Bay de wey, kata “Tiko” ini telah menjadi mutan yang menjelma dengan ragam wajah dan aroma bagi banyak orang.
Tiko ini searti dengan jelata dan gembel. Bagi umumnya orang, pelabelan gembel atau jelata, tidak menyenangkan. Tapi tidak bagi kaum revolusioner?
Bagi para penanti datangnya revolusi, brojolnya kata tiko adalah anugerah. Tiko tidak sekedar kata hinaan. Pada kata ini terungkap pemandangan struktur sosial Indonesia yang timpang.
Kata tiko ini menginjeksikan motivasi pembebasan agar terlepas dari kutukan sebagai tiko. Tiko ini juga melecut para revolusioner agar menghentikan golongan yang merasa kastanya lebih tinggi akibat perbedaan volume kepemilikan terhadap kapital.
Tiko melambangkan suatu golongan tertindas dan tersingkir secara ekonomi berhadapan dengan suatu golongan yang diwakili Steven yang menikmati secara luas berkah perekonomian Indonesia warisan kolonial.
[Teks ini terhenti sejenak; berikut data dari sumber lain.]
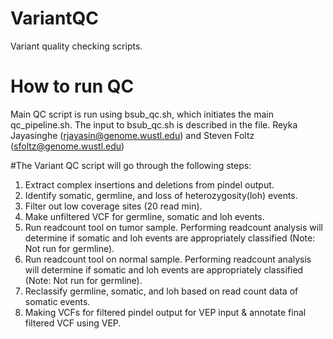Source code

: # VariantQC
Variant quality checking scripts.
# How to run QC
Main QC script is run using bsub_qc.sh, which initiates the main qc_pipeline.sh. The input to bsub_qc.sh is described in the file.
Reyka Jayasinghe (rjayasin@genome.wustl.edu) and Steven Foltz (sfoltz@genome.wustl.edu)

#The Variant QC script will go through the following steps:
1. Extract complex insertions and deletions from pindel output. 	
2. Identify somatic, germline, and loss of heterozygosity(loh) events.
3. Filter out low coverage sites (20 read min).
4. Make unfiltered VCF for germline, somatic and loh events.
5. Run readcount tool on tumor sample. Performing readcount analysis will determine if somatic and loh events are appropriately classified (Note: Not run for germline). 
6. Run readcount tool on normal sample. Performing readcount analysis will determine if somatic and loh events are appropriately classified (Note: Not run for germline).
7. Reclassify germline, somatic, and loh based on read count data of somatic events.  
8. Making VCFs for filtered pindel output for VEP input & annotate final filtered VCF using VEP.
Dua golongan ini hidup dalam demarkase yang dikotomis sekaligus antagonis baik secara kebudayaan maupun secara ruang hidup. Kalaupun ada yang membaur, masih lebih banyak yang memisahkan diri.
Tidak usah diuraikan lagi bagaimana disparitas antara kaum Tiko dan kaum Cino ini terjadi. Tidak perlu disalahkan kebijakan Belanda di masa kolonial. Masalahnya, mengapa disparitas ini tetap dilanggengkan? Tugas kaum revolusionerlah untuk menghentikan pelanggengan disparitas dan ketimpangan antara kaum Tiko dengan kaum Cino ini.
Peristiwa tiko di Singapura ini harus menyadarkan kita agar segera mengubah keadaan struktur ekonomi politik yang berlaku. Mengubahnya menuntut revolusi. Revolusilah yang dapat menghapus tiko dari imajinasi orang-orang semacam Steven.
Revolusi harus dikerjakan sendiri oleh kaum tiko. Karena hanya kaum tiko inilah yang mengerti arti penderitaan dan harapan mereka yang ditindas.
Memulai revolusi kaum Tiko ini tidak sekedar reaksioner. Mengerjakannya harus teratur dan terpandu agar tidak disabotase oleh kaum petualang politik dan penghianat kaum Tiko.
Pengorganisasian kaum tiko secara luas dan berjenjang musti dibangun. Kaum tiko juga harus memiliki saluran media dan suara mereka. Pembangunan kemandirian ekonomi kaum tiko juga amat perlu. Di atas semua itu, kepemimpinan kaum Tiko harus terbentuk dengan baik sehingga komanda perjuangan kaum tiko teratur sedemikian rupa.
Lalu, kapan revolusi kaum tiko pecah?